By giving each AzureMachinePoolMachine an individual lifecycle, a user would be able to inform CAPZ of the specific instance to delete and then have the AzureMachinePoolMachine controller cordon and drain the node prior to deleting the underlying infrastructure.

Goals

  • Be able to delete specific AzureMachinePool instances
  • Rolling updates with max unavailable and max surge
    • MaxUnavailable is the max number of machines that are allowed to be unavailable at any time
    • MaxSurge is the number of machines to surge, add to the current replica count, during an upgrade of the VMSS model
  • Safely update by cordoning and draining nodes prior to deleting the underlying infrastructure
  • Be able to take advantage of Azure's Virtual Machine Scale Set Update Instance API to in-place update a VMSS instance rather than delete and recreate the infrastructure, which would result in a much quicker upgrade.

Non-Goals / Future Work

  • Create a CAPI Machine owner for each AzureMachinePoolMachine
  • Implementing different roll out and scale down strategies
  • Adopting individual Machine instances to be managed by the MachinePool
  • Create or use an on instance agent to cordon and drain in response to Azure Virtual Machine Scale Sets provide terminate notifications

Notes About VMSS Terminate Notifications

Azure Virtual Machine Scale Sets provide terminate notifications. These terminate notifications would be helpful to inform Kubernetes when a node is going to be deleted. Unfortunately, terminate notifications do not provide notifications when an instance is Updated, in this case "Updated" means the instance is reimaged to match the updated VMSS model by using the Update Instance API. If a VMSS instance were to be reimaged, rather than deleted and recreated the instance will not receive a notification. Due to the design of terminate notifications the CAPZ controller needs to alert Kubernetes when an instance is being Updated. Without some way to inform Kubernetes of the specific instance that is to be updated, the underlying infrastructure may be removed before workloads can be safely migrated from the machine / node. By managing the lifecycle from CAPZ, we are able to safely delete / upgrade machines / nodes.
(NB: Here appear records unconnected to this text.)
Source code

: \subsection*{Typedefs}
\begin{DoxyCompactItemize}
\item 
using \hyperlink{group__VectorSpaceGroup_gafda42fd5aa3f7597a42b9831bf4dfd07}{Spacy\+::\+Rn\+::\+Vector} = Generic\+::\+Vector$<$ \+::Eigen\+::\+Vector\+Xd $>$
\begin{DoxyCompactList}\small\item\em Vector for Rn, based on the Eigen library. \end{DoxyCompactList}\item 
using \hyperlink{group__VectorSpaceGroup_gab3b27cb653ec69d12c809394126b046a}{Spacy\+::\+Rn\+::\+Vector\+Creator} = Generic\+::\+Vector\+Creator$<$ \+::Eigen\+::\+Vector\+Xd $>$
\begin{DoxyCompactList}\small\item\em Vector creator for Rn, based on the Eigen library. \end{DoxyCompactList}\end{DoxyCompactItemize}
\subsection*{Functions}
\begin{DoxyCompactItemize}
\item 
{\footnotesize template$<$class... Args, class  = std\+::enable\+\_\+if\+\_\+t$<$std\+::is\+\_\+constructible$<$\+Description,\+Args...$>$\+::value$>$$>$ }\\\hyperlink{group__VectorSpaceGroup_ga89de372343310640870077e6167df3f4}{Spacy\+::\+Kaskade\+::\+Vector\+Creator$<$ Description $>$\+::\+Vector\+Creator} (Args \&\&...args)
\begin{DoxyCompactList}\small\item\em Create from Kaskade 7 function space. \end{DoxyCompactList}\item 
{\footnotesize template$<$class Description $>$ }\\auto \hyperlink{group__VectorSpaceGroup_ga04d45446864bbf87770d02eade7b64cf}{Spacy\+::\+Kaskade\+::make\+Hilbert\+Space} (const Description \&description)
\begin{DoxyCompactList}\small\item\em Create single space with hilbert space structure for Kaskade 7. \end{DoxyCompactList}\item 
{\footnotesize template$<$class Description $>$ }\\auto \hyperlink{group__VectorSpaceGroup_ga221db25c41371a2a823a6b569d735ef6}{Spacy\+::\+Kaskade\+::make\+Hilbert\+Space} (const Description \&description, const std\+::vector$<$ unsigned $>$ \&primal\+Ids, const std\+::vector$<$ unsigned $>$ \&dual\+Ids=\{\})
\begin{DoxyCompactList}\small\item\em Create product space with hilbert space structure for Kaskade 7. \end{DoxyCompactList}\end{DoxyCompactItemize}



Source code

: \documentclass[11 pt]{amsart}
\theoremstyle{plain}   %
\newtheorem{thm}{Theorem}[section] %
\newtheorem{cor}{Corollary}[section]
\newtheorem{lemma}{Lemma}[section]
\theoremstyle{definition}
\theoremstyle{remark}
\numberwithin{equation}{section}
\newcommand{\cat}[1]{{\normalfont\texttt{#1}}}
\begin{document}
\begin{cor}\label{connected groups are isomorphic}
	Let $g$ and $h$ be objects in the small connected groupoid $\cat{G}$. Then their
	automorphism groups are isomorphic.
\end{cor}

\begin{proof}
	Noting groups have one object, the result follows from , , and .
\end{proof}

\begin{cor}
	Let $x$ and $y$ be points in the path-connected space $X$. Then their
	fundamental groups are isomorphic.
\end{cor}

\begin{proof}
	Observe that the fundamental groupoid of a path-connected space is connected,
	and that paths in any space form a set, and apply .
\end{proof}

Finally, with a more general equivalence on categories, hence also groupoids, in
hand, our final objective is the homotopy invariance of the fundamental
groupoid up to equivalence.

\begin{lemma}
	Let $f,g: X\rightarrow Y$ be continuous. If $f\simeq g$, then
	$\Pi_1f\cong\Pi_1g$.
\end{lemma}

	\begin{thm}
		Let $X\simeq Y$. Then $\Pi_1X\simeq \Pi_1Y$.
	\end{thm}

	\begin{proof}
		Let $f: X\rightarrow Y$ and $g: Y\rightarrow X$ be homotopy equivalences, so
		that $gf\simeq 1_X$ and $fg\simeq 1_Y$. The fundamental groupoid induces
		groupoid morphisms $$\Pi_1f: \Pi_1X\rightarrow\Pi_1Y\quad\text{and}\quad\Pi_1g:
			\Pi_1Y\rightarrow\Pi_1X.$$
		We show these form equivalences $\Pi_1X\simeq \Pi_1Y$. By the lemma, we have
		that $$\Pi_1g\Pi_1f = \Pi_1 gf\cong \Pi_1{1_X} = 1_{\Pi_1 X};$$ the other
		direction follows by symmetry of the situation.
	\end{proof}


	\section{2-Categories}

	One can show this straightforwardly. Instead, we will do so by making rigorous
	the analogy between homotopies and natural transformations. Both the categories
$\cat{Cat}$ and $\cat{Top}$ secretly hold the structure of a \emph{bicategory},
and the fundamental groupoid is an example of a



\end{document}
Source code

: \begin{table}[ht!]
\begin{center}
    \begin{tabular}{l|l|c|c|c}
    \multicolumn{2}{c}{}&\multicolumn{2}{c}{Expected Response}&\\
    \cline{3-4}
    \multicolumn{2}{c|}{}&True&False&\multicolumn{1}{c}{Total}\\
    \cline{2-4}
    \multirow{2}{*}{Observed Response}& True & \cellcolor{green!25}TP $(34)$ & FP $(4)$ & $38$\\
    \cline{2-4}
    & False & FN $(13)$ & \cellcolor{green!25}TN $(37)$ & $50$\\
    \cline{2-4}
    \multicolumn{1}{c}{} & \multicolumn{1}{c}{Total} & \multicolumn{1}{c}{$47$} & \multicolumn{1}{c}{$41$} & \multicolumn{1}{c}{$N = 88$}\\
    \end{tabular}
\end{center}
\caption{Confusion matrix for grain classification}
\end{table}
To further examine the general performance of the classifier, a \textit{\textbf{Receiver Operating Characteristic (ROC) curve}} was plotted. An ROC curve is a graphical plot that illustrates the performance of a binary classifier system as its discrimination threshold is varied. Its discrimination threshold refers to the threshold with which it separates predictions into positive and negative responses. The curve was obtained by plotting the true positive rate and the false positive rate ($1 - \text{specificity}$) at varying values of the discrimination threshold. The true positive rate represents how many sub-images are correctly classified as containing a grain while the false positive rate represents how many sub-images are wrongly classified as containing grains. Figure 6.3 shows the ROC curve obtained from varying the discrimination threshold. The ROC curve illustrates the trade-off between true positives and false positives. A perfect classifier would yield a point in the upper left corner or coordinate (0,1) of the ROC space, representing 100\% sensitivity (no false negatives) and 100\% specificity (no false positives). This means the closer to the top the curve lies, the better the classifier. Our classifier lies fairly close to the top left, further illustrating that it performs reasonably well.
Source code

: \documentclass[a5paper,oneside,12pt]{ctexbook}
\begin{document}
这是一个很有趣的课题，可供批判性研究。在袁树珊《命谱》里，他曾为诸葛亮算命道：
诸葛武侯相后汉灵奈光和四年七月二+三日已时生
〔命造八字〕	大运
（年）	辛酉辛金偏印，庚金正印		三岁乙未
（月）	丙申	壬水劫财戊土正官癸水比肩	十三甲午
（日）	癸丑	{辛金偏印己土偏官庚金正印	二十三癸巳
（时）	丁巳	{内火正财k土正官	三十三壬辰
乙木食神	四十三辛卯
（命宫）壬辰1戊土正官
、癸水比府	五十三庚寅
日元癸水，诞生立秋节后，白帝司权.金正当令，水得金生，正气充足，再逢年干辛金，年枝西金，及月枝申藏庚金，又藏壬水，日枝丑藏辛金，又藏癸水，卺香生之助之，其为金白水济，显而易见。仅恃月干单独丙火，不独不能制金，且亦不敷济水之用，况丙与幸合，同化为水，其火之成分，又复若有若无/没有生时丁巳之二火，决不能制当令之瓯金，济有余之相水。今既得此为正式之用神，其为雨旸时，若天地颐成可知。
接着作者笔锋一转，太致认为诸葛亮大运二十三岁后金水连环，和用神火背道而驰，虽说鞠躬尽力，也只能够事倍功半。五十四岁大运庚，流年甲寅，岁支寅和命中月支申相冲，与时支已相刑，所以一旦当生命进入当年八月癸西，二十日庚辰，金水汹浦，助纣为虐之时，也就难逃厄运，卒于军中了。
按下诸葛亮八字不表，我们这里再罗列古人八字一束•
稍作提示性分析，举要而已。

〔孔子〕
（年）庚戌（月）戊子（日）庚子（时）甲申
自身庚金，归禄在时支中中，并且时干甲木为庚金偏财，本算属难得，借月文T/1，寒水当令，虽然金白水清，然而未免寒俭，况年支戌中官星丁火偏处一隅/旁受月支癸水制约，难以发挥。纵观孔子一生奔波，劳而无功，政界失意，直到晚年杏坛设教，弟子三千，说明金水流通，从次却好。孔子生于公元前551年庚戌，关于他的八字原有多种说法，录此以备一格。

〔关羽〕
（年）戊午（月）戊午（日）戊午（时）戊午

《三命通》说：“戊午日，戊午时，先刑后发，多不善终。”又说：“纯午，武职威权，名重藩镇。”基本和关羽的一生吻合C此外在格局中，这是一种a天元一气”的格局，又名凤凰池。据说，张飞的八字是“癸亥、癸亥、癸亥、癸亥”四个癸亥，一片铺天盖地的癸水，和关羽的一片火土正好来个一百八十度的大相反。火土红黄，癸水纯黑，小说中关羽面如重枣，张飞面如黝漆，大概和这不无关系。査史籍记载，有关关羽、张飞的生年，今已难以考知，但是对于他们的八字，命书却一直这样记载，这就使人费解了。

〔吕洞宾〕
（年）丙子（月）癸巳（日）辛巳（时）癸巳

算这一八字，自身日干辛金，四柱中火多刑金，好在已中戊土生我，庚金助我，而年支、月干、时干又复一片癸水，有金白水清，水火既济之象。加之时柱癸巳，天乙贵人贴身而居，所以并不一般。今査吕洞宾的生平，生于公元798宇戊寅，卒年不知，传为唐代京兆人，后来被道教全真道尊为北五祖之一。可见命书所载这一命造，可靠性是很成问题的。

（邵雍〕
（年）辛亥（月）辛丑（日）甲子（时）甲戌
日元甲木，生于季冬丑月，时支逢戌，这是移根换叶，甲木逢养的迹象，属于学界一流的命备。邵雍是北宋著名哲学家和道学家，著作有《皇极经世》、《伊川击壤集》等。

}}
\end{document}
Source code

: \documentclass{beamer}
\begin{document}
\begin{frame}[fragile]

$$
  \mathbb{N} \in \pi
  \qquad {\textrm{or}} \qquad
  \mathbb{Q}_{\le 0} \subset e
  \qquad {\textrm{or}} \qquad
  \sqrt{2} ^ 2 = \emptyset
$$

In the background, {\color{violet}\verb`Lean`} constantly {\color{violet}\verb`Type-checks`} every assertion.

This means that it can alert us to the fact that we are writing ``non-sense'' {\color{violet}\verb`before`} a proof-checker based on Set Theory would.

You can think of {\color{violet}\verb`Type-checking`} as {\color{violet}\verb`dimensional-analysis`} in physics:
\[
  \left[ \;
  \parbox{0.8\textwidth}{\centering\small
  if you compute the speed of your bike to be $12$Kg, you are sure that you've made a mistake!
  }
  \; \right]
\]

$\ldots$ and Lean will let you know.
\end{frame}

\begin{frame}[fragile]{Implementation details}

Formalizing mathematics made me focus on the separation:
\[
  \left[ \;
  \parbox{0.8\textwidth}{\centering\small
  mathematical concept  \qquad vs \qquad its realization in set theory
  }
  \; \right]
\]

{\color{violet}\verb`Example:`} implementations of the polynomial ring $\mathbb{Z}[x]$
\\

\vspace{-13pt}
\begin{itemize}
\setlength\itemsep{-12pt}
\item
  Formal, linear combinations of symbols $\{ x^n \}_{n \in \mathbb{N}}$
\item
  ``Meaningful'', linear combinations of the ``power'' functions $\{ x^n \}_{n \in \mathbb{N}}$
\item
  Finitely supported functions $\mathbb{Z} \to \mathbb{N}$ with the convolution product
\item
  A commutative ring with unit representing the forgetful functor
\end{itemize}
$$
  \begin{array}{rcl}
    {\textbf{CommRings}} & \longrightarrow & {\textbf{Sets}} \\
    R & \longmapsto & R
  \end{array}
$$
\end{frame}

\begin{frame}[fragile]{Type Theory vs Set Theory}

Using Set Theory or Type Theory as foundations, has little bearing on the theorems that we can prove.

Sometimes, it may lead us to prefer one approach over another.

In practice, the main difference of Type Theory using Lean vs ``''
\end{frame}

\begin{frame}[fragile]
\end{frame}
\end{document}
In the future, it would be useful to integrate awesomenix/drainsafe or something similar to handle scenarios when Azure will delete or migrate a VMSS instance. Two scenarios come to mind.

  1. VMSS is configured to use Spot instances and Azure must evict an instance.
  2. Azure must perform maintenance on an instance.

Proposal

User Stories

Story 1 - Upgrading the Kubernetes Version of a MachinePool

Alex is an engineer in a large organization which has a MachinePool running 1.18.x and would like to upgrade the MachinePool 1.19.x. It is important to Alex that the MachinePool doesn't experience downtime during the upgrade. Alex has set the MaxUnavailable and MaxSurge values on the AzureMachinePool to limit the number of machines that will be unavailable during the upgrade, and the number of extra machines VMSS will add during upgrade. The MachinePool upgrades each machine in the pool by first cordoning and draining, then replacing the machine in the pool.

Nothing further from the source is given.